Interview with the Buckham Center Director of the Faribault Parks and Recreation Department
On the other hand, another community member, Paul J. Peanasky, the Buckham Center Director of the Faribault Parks and Recreation Department (the complex in front of which the monument stands), reacted thus:
In a city with 95% Christians, I don’t see anything wrong with having a monument that expresses Christian values.
He cited its general inoffensiveness to the public due to a lack of community complaints. Peanasky also mentioned that the monument it is mostly Christians that take issue with the monument:
The only people who complain are not those of a minority religious background in our community. Usually it’s people from a Christian background who want their separation of Church and State that they were raised on.
And yet he, too noted its desired interfaith inclusivity. In speaking about the Ten Commandments, he articulated a sentiment that has been expressed by those who have rallied around such monuments in Minnesota and elsewhere in the United States:
I think that it represents many different religious backgrounds because it’s got all the different religious symbols all over it, so it doesn’t just represent the Christian religion. I don’t know who thought of that, but they really thought ahead. Some lawyer, probably.
Peanasky was a good resource in that he got most of the phone calls either complaining about the monuments or their removal. He commented:
In the late fall, we usually put up a Nativity scene right behind the Ten Commandments monument. We get a number of complaints about that, and it’s a bit of a hot topic, so I don’t really want to talk about it, but the Ten Commandments is more of a historical monument and we don’t have any complaints about it, basically.
He was also the person contacted by the Freedom From Religion Foundation, the only major source of complaints about the monolith. He stated:
The Freedom From Religion Foundation is the name of the organization that is complaining, and they brag about having 10,000 members nationwide, but if you think about it, Northfield has about 20,000 people.
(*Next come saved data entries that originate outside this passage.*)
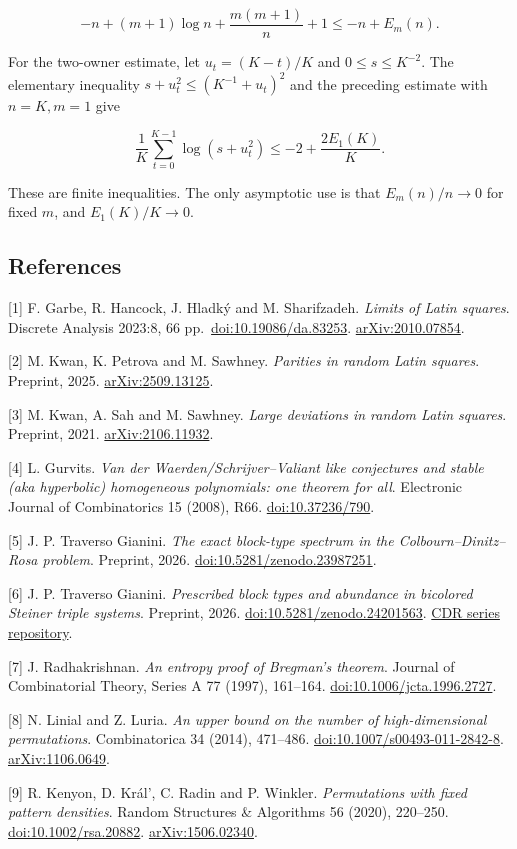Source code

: \documentclass[english,11pt,a4paper]{article}
\begin{document}
\nopagebreak[4]
\[-n+(m+1)\log n+\frac{m(m+1)}n+1\le-n+E_m(n).\tag{A.2}\]

For the two-owner estimate, let \(u_t=(K-t)/K\) and \(0\le s\le K^{-2}\). The elementary inequality \(s+u_t^2\le(K^{-1}+u_t)^2\) and the preceding estimate with \(n=K,m=1\) give

\nopagebreak[4]
\[\frac1K\sum_{t=0}^{K-1}\log(s+u_t^2)
\le-2+\frac{2E_1(K)}K.\tag{A.3}\]

These are finite inequalities. The only asymptotic use is that \(E_m(n)/n\to0\) for fixed \(m\), and \(E_1(K)/K\to0\).

\subsection{References}\label{references}
\begingroup\small

{[}1{]} F. Garbe, R. Hancock, J. Hladký and M. Sharifzadeh. \emph{Limits of Latin squares}. Discrete Analysis 2023:8, 66 pp.~\href{https://doi.org/10.19086/da.83253}{doi:10.19086/da.83253}. \href{https://arxiv.org/abs/2010.07854}{arXiv:2010.07854}.

{[}2{]} M. Kwan, K. Petrova and M. Sawhney. \emph{Parities in random Latin squares}. Preprint, 2025. \href{https://arxiv.org/abs/2509.13125}{arXiv:2509.13125}.

{[}3{]} M. Kwan, A. Sah and M. Sawhney. \emph{Large deviations in random Latin squares}. Preprint, 2021. \href{https://arxiv.org/abs/2106.11932}{arXiv:2106.11932}.

{[}4{]} L. Gurvits. \emph{Van der Waerden/Schrijver--Valiant like conjectures and stable (aka hyperbolic) homogeneous polynomials: one theorem for all}. Electronic Journal of Combinatorics 15 (2008), R66. \href{https://doi.org/10.37236/790}{doi:10.37236/790}.

{[}5{]} J. P. Traverso Gianini. \emph{The exact block-type spectrum in the Colbourn--Dinitz--Rosa problem}. Preprint, 2026. \href{https://doi.org/10.5281/zenodo.23987251}{doi:10.5281/zenodo.23987251}.

{[}6{]} J. P. Traverso Gianini. \emph{Prescribed block types and abundance in bicolored Steiner triple systems}. Preprint, 2026. \href{https://doi.org/10.5281/zenodo.24201563}{doi:10.5281/zenodo.24201563}. \href{https://github.com/jtraverso/cdr-steiner-preprints}{CDR series repository}.

{[}7{]} J. Radhakrishnan. \emph{An entropy proof of Bregman's theorem}. Journal of Combinatorial Theory, Series A 77 (1997), 161--164. \href{https://doi.org/10.1006/jcta.1996.2727}{doi:10.1006/jcta.1996.2727}.

{[}8{]} N. Linial and Z. Luria. \emph{An upper bound on the number of high-dimensional permutations}. Combinatorica 34 (2014), 471--486. \href{https://doi.org/10.1007/s00493-011-2842-8}{doi:10.1007/s00493-011-2842-8}. \href{https://arxiv.org/abs/1106.0649}{arXiv:1106.0649}.

{[}9{]} R. Kenyon, D. Král', C. Radin and P. Winkler. \emph{Permutations with fixed pattern densities}. Random Structures \& Algorithms 56 (2020), 220--250. \href{https://doi.org/10.1002/rsa.20882}{doi:10.1002/rsa.20882}. \href{https://arxiv.org/abs/1506.02340}{arXiv:1506.02340}.

\endgroup
\end{document}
And they’re not from here; they’re from Madison, Wisconsin.
The general sentiment communicated by Peanasky, as well as the other community members, is that the monolith is generally either treasured or happily tolerated. For example, he recalled:
Back when there was all that controversy about the Ten Commandments in Duluth, a news group came out here to interview people about it and they couldn’t find a single person who objected, who didn’t want the Ten Commandments to be there.